Who knew? Defining a “cure” for multiple myeloma may be as difficult as actually achieving it! Watch this short Patient Power video and see if you can figure it out…
My friend, Andrew Schorr, does such a good job with these video interviews. But in this case, I think we needed more. Dr. Craig Hofmeister and Sagar Lonial explain their optimism for a myeloma cure in the near future. Or do they?
Yes, As Dr. Lonial describes, we are close to “curing” a 75 year old, newly diagnosed multiple myeloma patient. Doctors will be able to pump them full of enough drugs to keep him/her alive until they die from something else at age 84. My younger readers would argue THAT’S NOT A CURE!
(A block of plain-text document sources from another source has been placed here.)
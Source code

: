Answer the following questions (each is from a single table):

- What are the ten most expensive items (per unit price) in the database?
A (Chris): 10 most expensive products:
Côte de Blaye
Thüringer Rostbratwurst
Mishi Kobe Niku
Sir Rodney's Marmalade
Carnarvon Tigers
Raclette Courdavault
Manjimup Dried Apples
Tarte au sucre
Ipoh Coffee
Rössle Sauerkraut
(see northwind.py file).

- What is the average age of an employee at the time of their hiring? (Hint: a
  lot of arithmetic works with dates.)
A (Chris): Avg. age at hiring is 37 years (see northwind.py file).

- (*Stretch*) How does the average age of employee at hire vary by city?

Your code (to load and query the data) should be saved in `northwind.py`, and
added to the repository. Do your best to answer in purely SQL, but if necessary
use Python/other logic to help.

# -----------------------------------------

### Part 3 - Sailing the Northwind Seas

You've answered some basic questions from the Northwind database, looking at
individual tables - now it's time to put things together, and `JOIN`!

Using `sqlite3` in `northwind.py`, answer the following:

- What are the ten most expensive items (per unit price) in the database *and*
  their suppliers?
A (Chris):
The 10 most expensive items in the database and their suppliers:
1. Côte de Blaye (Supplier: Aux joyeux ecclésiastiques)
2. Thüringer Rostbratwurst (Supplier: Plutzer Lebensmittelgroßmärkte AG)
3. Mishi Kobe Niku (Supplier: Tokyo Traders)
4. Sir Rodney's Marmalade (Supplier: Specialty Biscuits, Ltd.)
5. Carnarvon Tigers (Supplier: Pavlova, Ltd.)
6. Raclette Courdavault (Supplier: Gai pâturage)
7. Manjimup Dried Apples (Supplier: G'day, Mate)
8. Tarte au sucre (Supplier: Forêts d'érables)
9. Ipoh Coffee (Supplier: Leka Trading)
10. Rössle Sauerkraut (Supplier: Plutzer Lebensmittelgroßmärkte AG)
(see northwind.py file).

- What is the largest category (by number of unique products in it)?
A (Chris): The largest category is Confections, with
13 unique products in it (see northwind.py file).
I recently heard from a long-lived survivor that is developing soft tissue tumors after years of treatment. Tumors like these don’t respond well to drugs like Velcade or Revlimid, since both are designed to attack myeloma in the bone marrow.
No problem, right? Kyprolis or POMALYST (pomalidomide) will save the day, right? WRONG! Like Velcade, Kyprolis is a proteasome inhibitor. And like Revlimid, POMALYST is an IMiD. MLN9708? Nope. A proteasome inhibitor. Hope drug companies are working hard to help him and his soft tissue complications. I will do some checking, but don’t hold your breath!
For me, this highlights the flaw in the “cure” argument. Dr. Barlogie at UAMS says if low risk patients that achieve CR after five years of grueling treatment for at least 3 years are cured. So be it! Even if that’s true–and I’m skeptical–that is a very small subset of patients. What about everyone else?
I have written from time to time that I don’t think curing 10-15% of patients is a “cure.” Neither is treating a 75 year old man or woman long enough for them to die from something else that may or may not be related to the toll all of those meds have taken on their bodies over the years.
Hematologists are making commendable progress to help keep leukemia, lymphoma and multiple myeloma patients (Like me!) alive for months or even years longer than just a few years ago; the best record in all of oncology.
But what about our brothers and sisters with amyloidosis and MDS? More and more of us will be developing AML from exposure to years of treatment. What about that? Or readers like the one I mentioned above whose myeloma has morphed into something no one knows how to deal with?
So much work and so little time–especially if you are living on borrowed myeloma time. Wasn’t that a country song? You remember, Don Williams sang it:
“Living on myeloma time, living on borrowed myeloma time. I left Oklahoma riding in a Pontiac, Just about to loose my mind. On my way to California, where the people all live so fine. Because they were young, rich, lucky and stayed in CR after camping-out in Arkansas for five years, living on myeloma time….”
Getting punchy on a dex day! Sometimes all you can do is laugh. I think I’m ready for the weekend!